Autonomous automobiles used to be the work of science fiction, thought of as a far-away fantasy never to be achieved. In today’s day and age, however, the technology for autonomous cars is already here, and it’s only getting better. How will the rise of driver-less vehicles impact American society, and the American judicial system?
Autonomous vehicles stand to revolutionize the very fabric of our society, regardless of how widespread they become. Even if experts and industry leaders are wrong, and autonomous vehicles don’t become the norm for travel and business, the mere presence of one autonomous vehicle necessitates a change in our legal and political systems.
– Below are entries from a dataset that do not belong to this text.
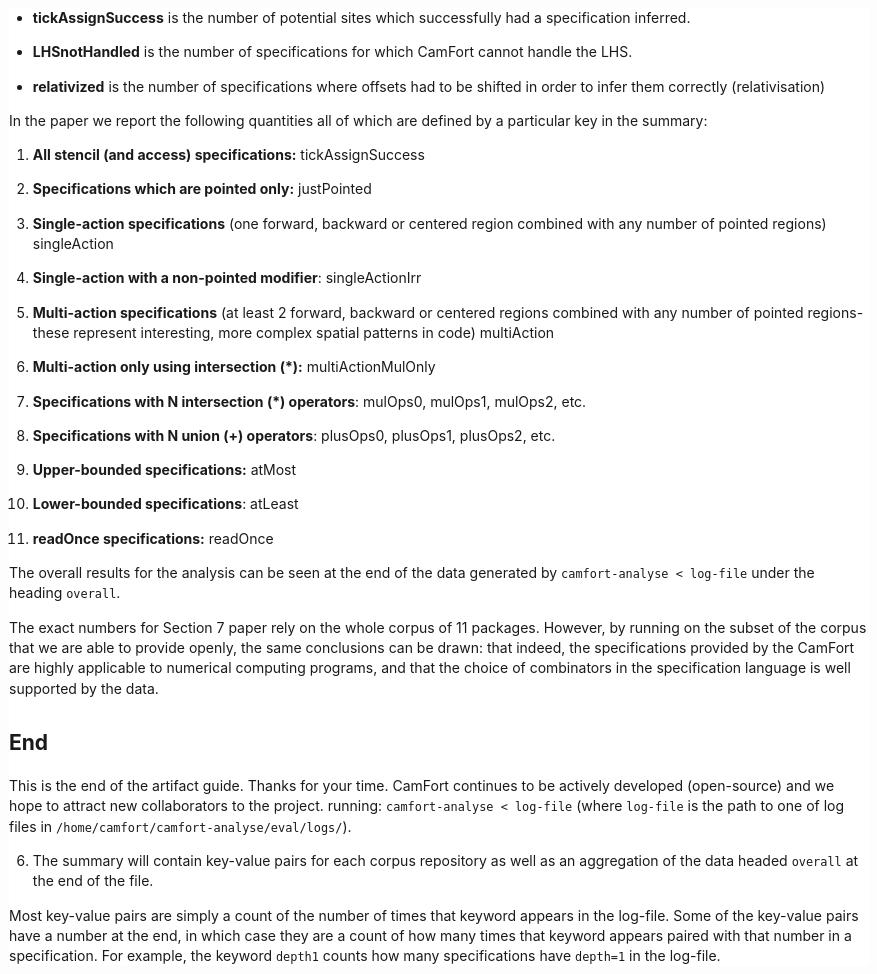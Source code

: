 * **tickAssignSuccess** is the number of potential sites which successfully had a specification inferred.

* **LHSnotHandled** is the number of specifications for which CamFort cannot handle the LHS.

* **relativized** is the number of specifications where offsets had to be shifted in order to infer them correctly (relativisation)

In the paper we report the following quantities all of which are defined by a particular key in the summary:

1. **All stencil (and access) specifications:** tickAssignSuccess

2. **Specifications which are pointed only:** justPointed

3. **Single-action specifications** (one forward, backward or centered region combined with any number of pointed regions) singleAction

4. **Single-action with a non-pointed modifier**: singleActionIrr

5. **Multi-action specifications** (at least 2 forward, backward or centered regions combined with any number of pointed regions- these represent interesting, more complex spatial patterns in code) multiAction

6. **Multi-action only using intersection (*):** multiActionMulOnly

7. **Specifications with N intersection (*) operators**:  mulOps0, mulOps1, mulOps2, etc.

8. **Specifications with N union (+) operators**:  plusOps0, plusOps1, plusOps2, etc.

9. **Upper-bounded specifications:** atMost

10. **Lower-bounded specifications**: atLeast

11. **readOnce specifications:** readOnce

The overall results for the analysis can be seen at the end of the data generated by `camfort-analyse < log-file` under the heading `overall`.

The exact numbers for Section 7 paper rely on the whole corpus of 11 packages. However, by running on the subset of the corpus that we are able to provide openly, the same conclusions can be drawn: that indeed, the specifications provided by the CamFort are highly applicable to numerical computing programs, and that the choice of combinators in the specification language is well supported by the data.

## End ##

This is the end of the artifact guide. Thanks for your time. CamFort continues to be actively developed (open-source) and we hope to attract new collaborators to the project.
running: `camfort-analyse < log-file`
(where `log-file` is the path to one of log files in `/home/camfort/camfort-analyse/eval/logs/`).

6. The summary will contain key-value pairs for each corpus repository as well as an aggregation of the data headed `overall` at the end of the file.

Most key-value pairs are simply a count of the number of times that keyword appears in the log-file. Some of the key-value pairs have a number at the end, in which case they are a count of how many times that keyword appears paired with that number in a specification. For example, the keyword `depth1` counts how many specifications have `depth=1` in the log-file.
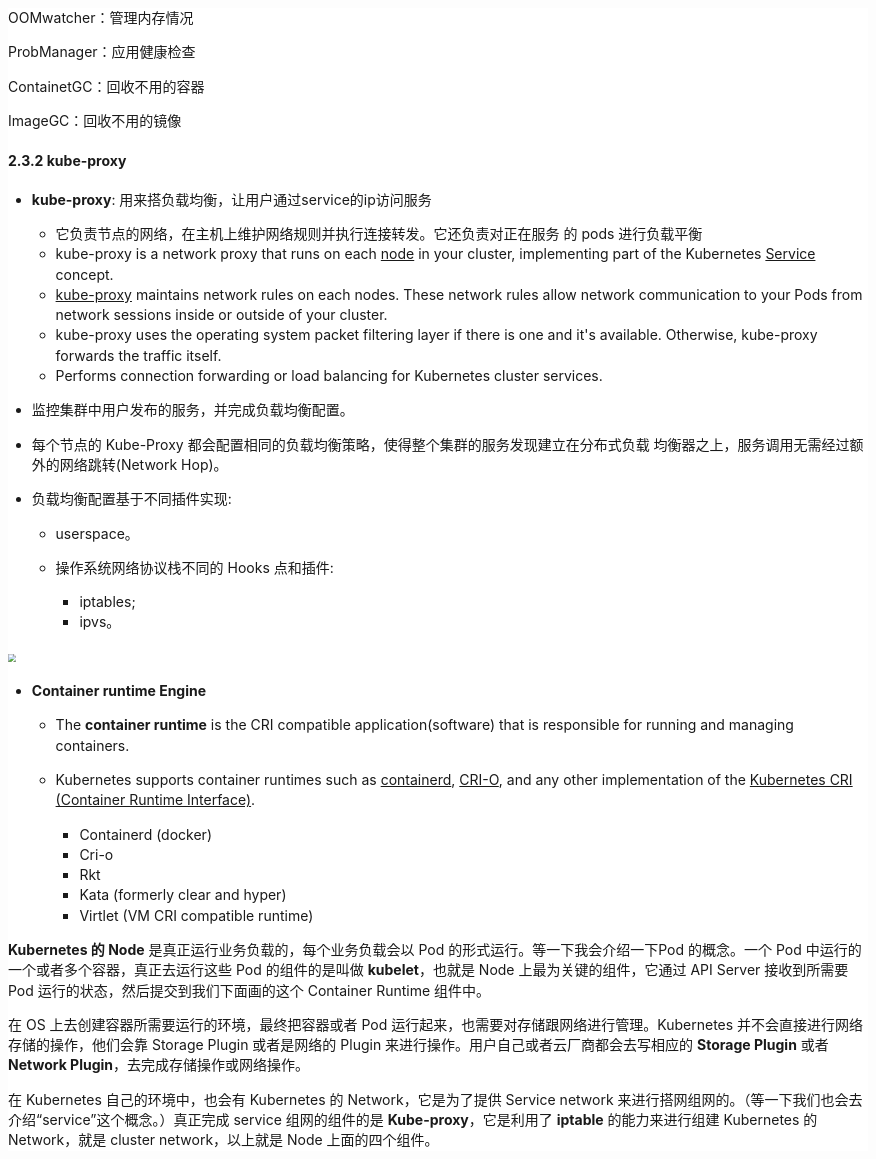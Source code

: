 OOMwatcher：管理内存情况

ProbManager：应用健康检查

ContainetGC：回收不用的容器

ImageGC：回收不用的镜像

#### 2.3.2 kube-proxy

* **kube-proxy**: 用来搭负载均衡，让用户通过service的ip访问服务

  * 它负责节点的网络，在主机上维护网络规则并执行连接转发。它还负责对正在服务 的 pods 进行负载平衡
  * kube-proxy is a network proxy that runs on each [node](https://kubernetes.io/docs/concepts/architecture/nodes/) in your cluster, implementing part of the Kubernetes [Service](https://kubernetes.io/docs/concepts/services-networking/service/) concept.
  * [kube-proxy](https://kubernetes.io/docs/reference/command-line-tools-reference/kube-proxy/) maintains network rules on each nodes. These network rules allow network communication to your Pods from network sessions inside or outside of your cluster.
  * kube-proxy uses the operating system packet filtering layer if there is one and it's available. Otherwise, kube-proxy forwards the traffic itself.
  * Performs connection forwarding or load balancing for Kubernetes cluster services.
* 监控集群中用户发布的服务，并完成负载均衡配置。
* 每个节点的 Kube-Proxy 都会配置相同的负载均衡策略，使得整个集群的服务发现建立在分布式负载 均衡器之上，服务调用无需经过额外的网络跳转(Network Hop)。
* 负载均衡配置基于不同插件实现:

  * userspace。
  * 操作系统网络协议栈不同的 Hooks 点和插件:

    * iptables;
    * ipvs。

<img src="/Users/gmx/Documents/workspace/note/Computer-Science/docs/Cloud_Computing/assets/kube-proxy.png" style="zoom:50%;" />

* **Container runtime Engine**

  * The **container runtime** is the CRI compatible application(software) that is responsible for running and managing containers.
  * Kubernetes supports container runtimes such as [containerd](https://containerd.io/docs/), [CRI-O](https://cri-o.io/#what-is-cri-o), and any other implementation of the [Kubernetes CRI (Container Runtime Interface)](https://github.com/kubernetes/community/blob/master/contributors/devel/sig-node/container-runtime-interface.md).

    * Containerd (docker)
    * Cri-o
    * Rkt
    * Kata (formerly clear and hyper)
    * Virtlet (VM CRI compatible runtime)

**Kubernetes 的 Node** 是真正运行业务负载的，每个业务负载会以 Pod 的形式运行。等一下我会介绍一下Pod 的概念。一个 Pod 中运行的一个或者多个容器，真正去运行这些 Pod 的组件的是叫做 **kubelet**，也就是 Node 上最为关键的组件，它通过 API Server 接收到所需要 Pod 运行的状态，然后提交到我们下面画的这个 Container Runtime 组件中。

在 OS 上去创建容器所需要运行的环境，最终把容器或者 Pod 运行起来，也需要对存储跟网络进行管理。Kubernetes 并不会直接进行网络存储的操作，他们会靠 Storage Plugin 或者是网络的 Plugin 来进行操作。用户自己或者云厂商都会去写相应的 **Storage Plugin** 或者 **Network Plugin**，去完成存储操作或网络操作。

在 Kubernetes 自己的环境中，也会有 Kubernetes 的 Network，它是为了提供 Service network 来进行搭网组网的。（等一下我们也会去介绍“service”这个概念。）真正完成 service 组网的组件的是 **Kube-proxy**，它是利用了 **iptable** 的能力来进行组建 Kubernetes 的 Network，就是 cluster network，以上就是 Node 上面的四个组件。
Currently, huge sums of time and money are spent navigating legal issues of insurance for both vehicles and people. Should autonomous cars and trucks soon populate our roads and highways, lawyers and courts will no doubt find themselves inundated with a plethora of cases similar to today’s personal injury cases in the event of a car accident.
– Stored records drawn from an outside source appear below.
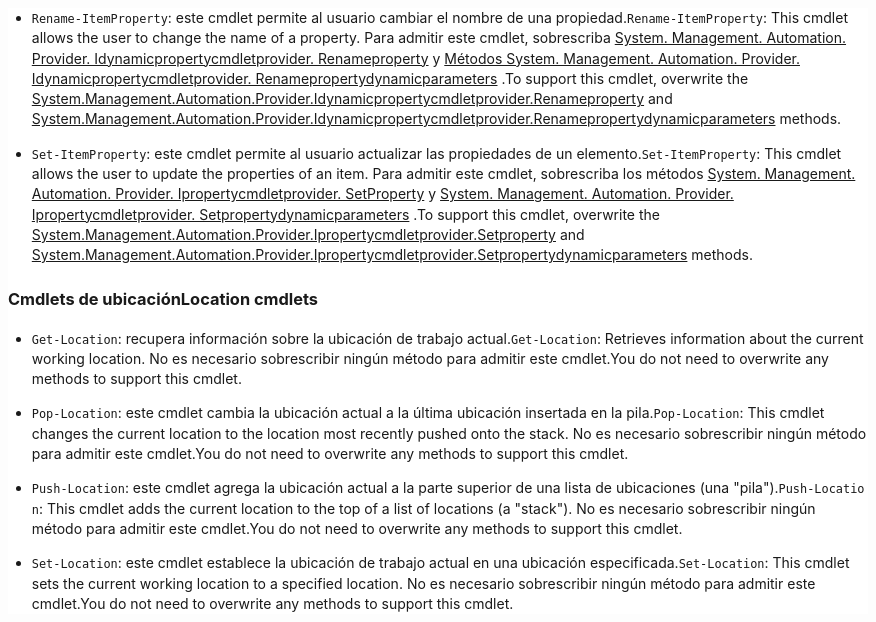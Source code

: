 - <span data-ttu-id="f9227-161">`Rename-ItemProperty`: este cmdlet permite al usuario cambiar el nombre de una propiedad.</span><span class="sxs-lookup"><span data-stu-id="f9227-161">`Rename-ItemProperty`: This cmdlet allows the user to change the name of a property.</span></span> <span data-ttu-id="f9227-162">Para admitir este cmdlet, sobrescriba [System. Management. Automation. Provider. Idynamicpropertycmdletprovider. Renameproperty](/dotnet/api/System.Management.Automation.Provider.IDynamicPropertyCmdletProvider.RenameProperty) y [ Métodos System. Management. Automation. Provider. Idynamicpropertycmdletprovider. Renamepropertydynamicparameters](/dotnet/api/System.Management.Automation.Provider.IDynamicPropertyCmdletProvider.RenamePropertyDynamicParameters) .</span><span class="sxs-lookup"><span data-stu-id="f9227-162">To support this cmdlet, overwrite the [System.Management.Automation.Provider.Idynamicpropertycmdletprovider.Renameproperty](/dotnet/api/System.Management.Automation.Provider.IDynamicPropertyCmdletProvider.RenameProperty) and [System.Management.Automation.Provider.Idynamicpropertycmdletprovider.Renamepropertydynamicparameters](/dotnet/api/System.Management.Automation.Provider.IDynamicPropertyCmdletProvider.RenamePropertyDynamicParameters) methods.</span></span>

- <span data-ttu-id="f9227-163">`Set-ItemProperty`: este cmdlet permite al usuario actualizar las propiedades de un elemento.</span><span class="sxs-lookup"><span data-stu-id="f9227-163">`Set-ItemProperty`: This cmdlet allows the user to update the properties of an item.</span></span> <span data-ttu-id="f9227-164">Para admitir este cmdlet, sobrescriba los métodos [System. Management. Automation. Provider. Ipropertycmdletprovider. SetProperty](/dotnet/api/System.Management.Automation.Provider.IPropertyCmdletProvider.SetProperty) y [System. Management. Automation. Provider. Ipropertycmdletprovider. Setpropertydynamicparameters](/dotnet/api/System.Management.Automation.Provider.IPropertyCmdletProvider.SetPropertyDynamicParameters) .</span><span class="sxs-lookup"><span data-stu-id="f9227-164">To support this cmdlet, overwrite the [System.Management.Automation.Provider.Ipropertycmdletprovider.Setproperty](/dotnet/api/System.Management.Automation.Provider.IPropertyCmdletProvider.SetProperty) and [System.Management.Automation.Provider.Ipropertycmdletprovider.Setpropertydynamicparameters](/dotnet/api/System.Management.Automation.Provider.IPropertyCmdletProvider.SetPropertyDynamicParameters) methods.</span></span>

### <a name="location-cmdlets"></a><span data-ttu-id="f9227-165">Cmdlets de ubicación</span><span class="sxs-lookup"><span data-stu-id="f9227-165">Location cmdlets</span></span>

- <span data-ttu-id="f9227-166">`Get-Location`: recupera información sobre la ubicación de trabajo actual.</span><span class="sxs-lookup"><span data-stu-id="f9227-166">`Get-Location`: Retrieves information about the current working location.</span></span> <span data-ttu-id="f9227-167">No es necesario sobrescribir ningún método para admitir este cmdlet.</span><span class="sxs-lookup"><span data-stu-id="f9227-167">You do not need to overwrite any methods to support this cmdlet.</span></span>

- <span data-ttu-id="f9227-168">`Pop-Location`: este cmdlet cambia la ubicación actual a la última ubicación insertada en la pila.</span><span class="sxs-lookup"><span data-stu-id="f9227-168">`Pop-Location`: This cmdlet changes the current location to the location most recently pushed onto the stack.</span></span> <span data-ttu-id="f9227-169">No es necesario sobrescribir ningún método para admitir este cmdlet.</span><span class="sxs-lookup"><span data-stu-id="f9227-169">You do not need to overwrite any methods to support this cmdlet.</span></span>

- <span data-ttu-id="f9227-170">`Push-Location`: este cmdlet agrega la ubicación actual a la parte superior de una lista de ubicaciones (una "pila").</span><span class="sxs-lookup"><span data-stu-id="f9227-170">`Push-Location`: This cmdlet adds the current location to the top of a list of locations (a "stack").</span></span> <span data-ttu-id="f9227-171">No es necesario sobrescribir ningún método para admitir este cmdlet.</span><span class="sxs-lookup"><span data-stu-id="f9227-171">You do not need to overwrite any methods to support this cmdlet.</span></span>

- <span data-ttu-id="f9227-172">`Set-Location`: este cmdlet establece la ubicación de trabajo actual en una ubicación especificada.</span><span class="sxs-lookup"><span data-stu-id="f9227-172">`Set-Location`: This cmdlet sets the current working location to a specified location.</span></span> <span data-ttu-id="f9227-173">No es necesario sobrescribir ningún método para admitir este cmdlet.</span><span class="sxs-lookup"><span data-stu-id="f9227-173">You do not need to overwrite any methods to support this cmdlet.</span></span>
How will courtrooms react to data collected by these vehicles? How will lawyers formulate and present cases against robotic vehicles? These questions, and more, should be at the forefront of any would-be legal scholar’s mind.
It is likely that autonomous vehicles will be safer and more efficient drivers than humans could ever hope to be, though this doesn’t mean car accidents will cease to happen. Personal injury and insurance lawyers will soon go toe-to-toe with the manufacturers of these vehicles when they seek restitution, and both federal and state governments will be called upon to regulate the industry.
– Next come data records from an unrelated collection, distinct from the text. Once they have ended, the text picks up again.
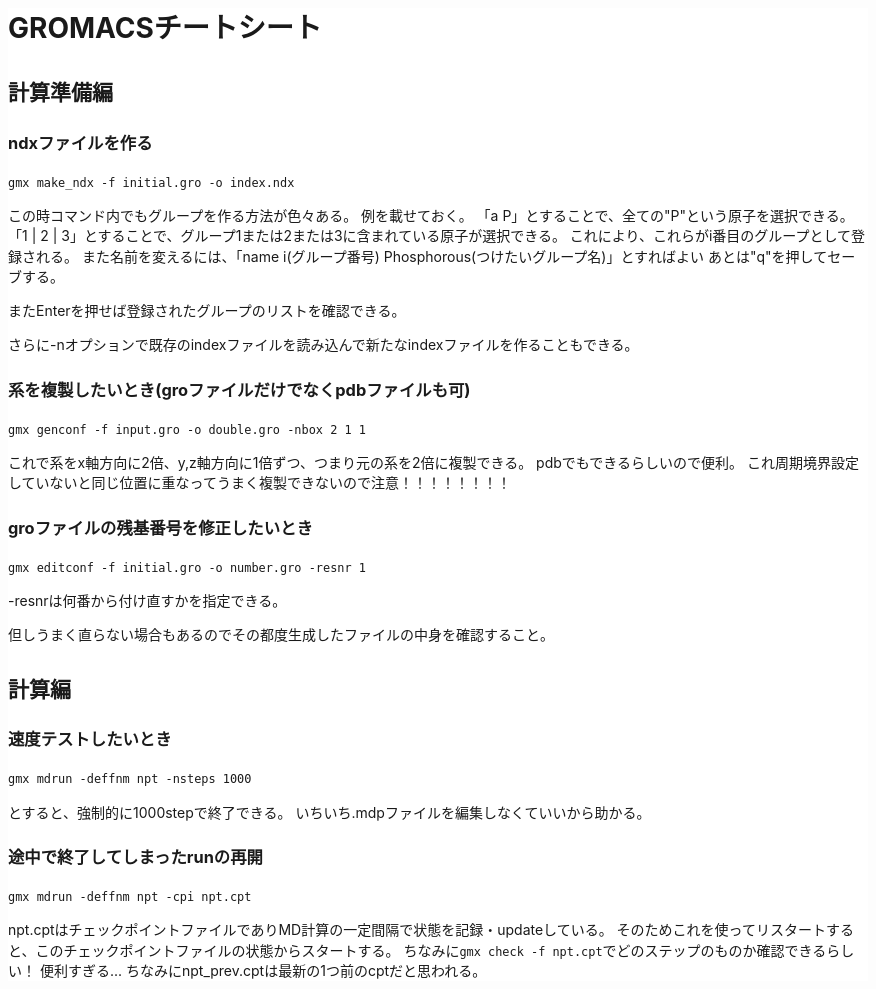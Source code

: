 # GROMACSチートシート

## 計算準備編

### ndxファイルを作る

`gmx make_ndx -f initial.gro -o index.ndx`

この時コマンド内でもグループを作る方法が色々ある。
例を載せておく。
「a P」とすることで、全ての"P"という原子を選択できる。
「1 | 2 | 3」とすることで、グループ1または2または3に含まれている原子が選択できる。
これにより、これらがi番目のグループとして登録される。
また名前を変えるには、「name i(グループ番号) Phosphorous(つけたいグループ名)」とすればよい
あとは"q"を押してセーブする。

またEnterを押せば登録されたグループのリストを確認できる。

さらに-nオプションで既存のindexファイルを読み込んで新たなindexファイルを作ることもできる。

### 系を複製したいとき(groファイルだけでなくpdbファイルも可)

`gmx genconf -f input.gro -o double.gro -nbox 2 1 1`

これで系をx軸方向に2倍、y,z軸方向に1倍ずつ、つまり元の系を2倍に複製できる。
pdbでもできるらしいので便利。
これ周期境界設定していないと同じ位置に重なってうまく複製できないので注意！！！！！！！！

### groファイルの残基番号を修正したいとき

`gmx editconf -f initial.gro -o number.gro -resnr 1`

-resnrは何番から付け直すかを指定できる。

但しうまく直らない場合もあるのでその都度生成したファイルの中身を確認すること。



## 計算編

### 速度テストしたいとき

`gmx mdrun -deffnm npt -nsteps 1000`

とすると、強制的に1000stepで終了できる。
いちいち.mdpファイルを編集しなくていいから助かる。

### 途中で終了してしまったrunの再開

`gmx mdrun -deffnm npt -cpi npt.cpt`

npt.cptはチェックポイントファイルでありMD計算の一定間隔で状態を記録・updateしている。
そのためこれを使ってリスタートすると、このチェックポイントファイルの状態からスタートする。
ちなみに`gmx check -f npt.cpt`でどのステップのものか確認できるらしい！
便利すぎる...
ちなみにnpt_prev.cptは最新の1つ前のcptだと思われる。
Questions abound over liability for the actions of a robotic vehicle. If an autonomous car crashes into a group of pedestrians, or strikes another vehicle operated by a human, who is held at fault? Will companies be able to seek restitution should a human driver disable or destroy their autonomous vehicle, given that no human life was endangered? This bizarre mix of property, criminal, and personal injury law will only grow more and more complex as time goes on and technology advances.
Society will continue to struggle with these questions as it does over similar ones related to automation; how will truckers, who make up a bulk of new jobs in many U.S. states, legally deal with being replaced by machines?
What are your thoughts on autonomous vehicles? Should they be permitted and encouraged, or restricted?